I had the listed exhaust mods installed (see sig) a couple months ago. Prior to the install, I had no problems with SES lights. A friend who works for Ford locally, and I installed everything together at his shop. Two days after install, I got the 1st SES light and my friend checked it. It was the rear 02 sensor/MIL's. He suggested that I disconnect the battery for 10 minutes and it would reset itself. Since the install, I've had 2 more SES instances which were corrected in the manner described. No running problems or issues! I'm planning on having my computer reflashed by T&J once I get my gears installed to eliminate the MIL problem altogether. Oh, for what it's worth, the MIL's are BBK's brand. Not the best choice I hear :shrug:
 
I think the BBK's are DMP ones. They we're at one time anyway. If you've got a digital camera snap a pic of one and email it to me at [email protected] and I can tell for sure. Can you tell me what the exact codes were? That would help me know where to go. Hell you bought them, you might as well use them. I'm assuming in the reflash you're talking about turning of the OBDII catalyst efficiency monitor? Also, in a couple of weeks I will have another set that I might want to get you to try if you're interested. Could be as long as three to four weeks out though.
 
DarkHorse164 said:
I had the listed exhaust mods installed (see sig) a couple months ago. Prior to the install, I had no problems with SES lights. A friend who works for Ford locally, and I installed everything together at his shop. Two days after install, I got the 1st SES light and my friend checked it. It was the rear 02 sensor/MIL's. He suggested that I disconnect the battery for 10 minutes and it would reset itself. Since the install, I've had 2 more SES instances which were corrected in the manner described. No running problems or issues! I'm planning on having my computer reflashed by T&J once I get my gears installed to eliminate the MIL problem altogether. Oh, for what it's worth, the MIL's are BBK's brand. Not the best choice I hear :shrug:

Clearing the code does not fix the problem any more than disconnecting the temerature sensor will prevent your engine from overheating. MIL eliminators are a band aid, and if the option is available, a PCM reflash is the best solution. The rear O2 sensors are only used to monitor how well the cats are working so there are no drivability problems assoicated with these codes. If you don't have an intermittent connection in the MIL eliminator, and the O2 sensor is functional you shouldn't be getting any codes, but if you can live with resetting the KAM every few days until you reflash, that is a solution too. I wouldn't waste money on O2 sensors if you are going to disable the checking in the near future though... :nice:
 
TriBlkCobra said:
I think the BBK's are DMP ones. They we're at one time anyway. If you've got a digital camera snap a pic of one and email it to me at [email protected] and I can tell for sure. Can you tell me what the exact codes were? That would help me know where to go. Hell you bought them, you might as well use them. I'm assuming in the reflash you're talking about turning of the OBDII catalyst efficiency monitor? Also, in a couple of weeks I will have another set that I might want to get you to try if you're interested. Could be as long as three to four weeks out though.

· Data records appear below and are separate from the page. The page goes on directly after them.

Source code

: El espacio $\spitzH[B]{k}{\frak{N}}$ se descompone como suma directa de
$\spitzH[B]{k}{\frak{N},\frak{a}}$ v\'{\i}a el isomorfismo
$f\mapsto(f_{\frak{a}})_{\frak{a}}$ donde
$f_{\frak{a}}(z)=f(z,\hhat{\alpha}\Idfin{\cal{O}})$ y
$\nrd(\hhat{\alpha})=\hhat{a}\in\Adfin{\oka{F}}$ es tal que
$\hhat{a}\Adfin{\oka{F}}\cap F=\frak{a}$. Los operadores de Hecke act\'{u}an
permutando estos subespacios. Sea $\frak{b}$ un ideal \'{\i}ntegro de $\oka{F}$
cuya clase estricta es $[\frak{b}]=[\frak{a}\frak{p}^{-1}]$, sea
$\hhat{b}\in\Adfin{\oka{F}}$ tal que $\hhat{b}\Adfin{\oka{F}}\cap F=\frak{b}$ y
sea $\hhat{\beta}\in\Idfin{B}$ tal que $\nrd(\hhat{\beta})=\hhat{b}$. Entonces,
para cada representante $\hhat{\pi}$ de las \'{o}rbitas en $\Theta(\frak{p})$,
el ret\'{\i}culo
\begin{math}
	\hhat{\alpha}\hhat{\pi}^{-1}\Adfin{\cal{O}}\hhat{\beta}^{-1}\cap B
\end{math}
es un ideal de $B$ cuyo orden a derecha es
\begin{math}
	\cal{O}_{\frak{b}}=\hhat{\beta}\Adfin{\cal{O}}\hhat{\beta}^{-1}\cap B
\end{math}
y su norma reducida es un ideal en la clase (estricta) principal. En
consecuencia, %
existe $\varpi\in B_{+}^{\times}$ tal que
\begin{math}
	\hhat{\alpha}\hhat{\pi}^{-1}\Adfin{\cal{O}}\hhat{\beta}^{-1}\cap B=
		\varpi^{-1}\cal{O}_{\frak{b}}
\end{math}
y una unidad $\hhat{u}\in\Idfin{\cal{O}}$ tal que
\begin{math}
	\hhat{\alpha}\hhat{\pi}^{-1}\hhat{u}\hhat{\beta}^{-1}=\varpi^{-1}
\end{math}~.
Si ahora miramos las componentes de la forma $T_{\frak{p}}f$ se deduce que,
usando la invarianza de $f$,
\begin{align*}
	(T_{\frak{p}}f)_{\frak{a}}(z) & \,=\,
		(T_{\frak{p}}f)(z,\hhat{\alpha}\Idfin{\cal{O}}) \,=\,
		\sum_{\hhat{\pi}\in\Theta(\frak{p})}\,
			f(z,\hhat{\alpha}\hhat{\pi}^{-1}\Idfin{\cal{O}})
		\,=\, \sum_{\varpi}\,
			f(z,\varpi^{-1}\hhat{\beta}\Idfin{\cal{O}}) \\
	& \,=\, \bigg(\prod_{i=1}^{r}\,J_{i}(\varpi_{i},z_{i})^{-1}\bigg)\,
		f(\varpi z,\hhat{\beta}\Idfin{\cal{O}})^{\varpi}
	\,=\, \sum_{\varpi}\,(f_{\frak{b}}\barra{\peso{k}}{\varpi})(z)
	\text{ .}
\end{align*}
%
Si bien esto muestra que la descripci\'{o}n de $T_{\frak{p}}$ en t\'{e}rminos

I'll see what I can do about the pics. As far as the codes go, I don't remember what they were exactly. next time I get a SES light, I'll give my buddy a shout and have him check for me. As for the computer reflash, I'm doing this mainly to recal my gearing (3.73's go in this weekend :banana: ) and to get a tune for my current mods. I figured I'd have them tune it to 'ignore' the MIL's since it can be done.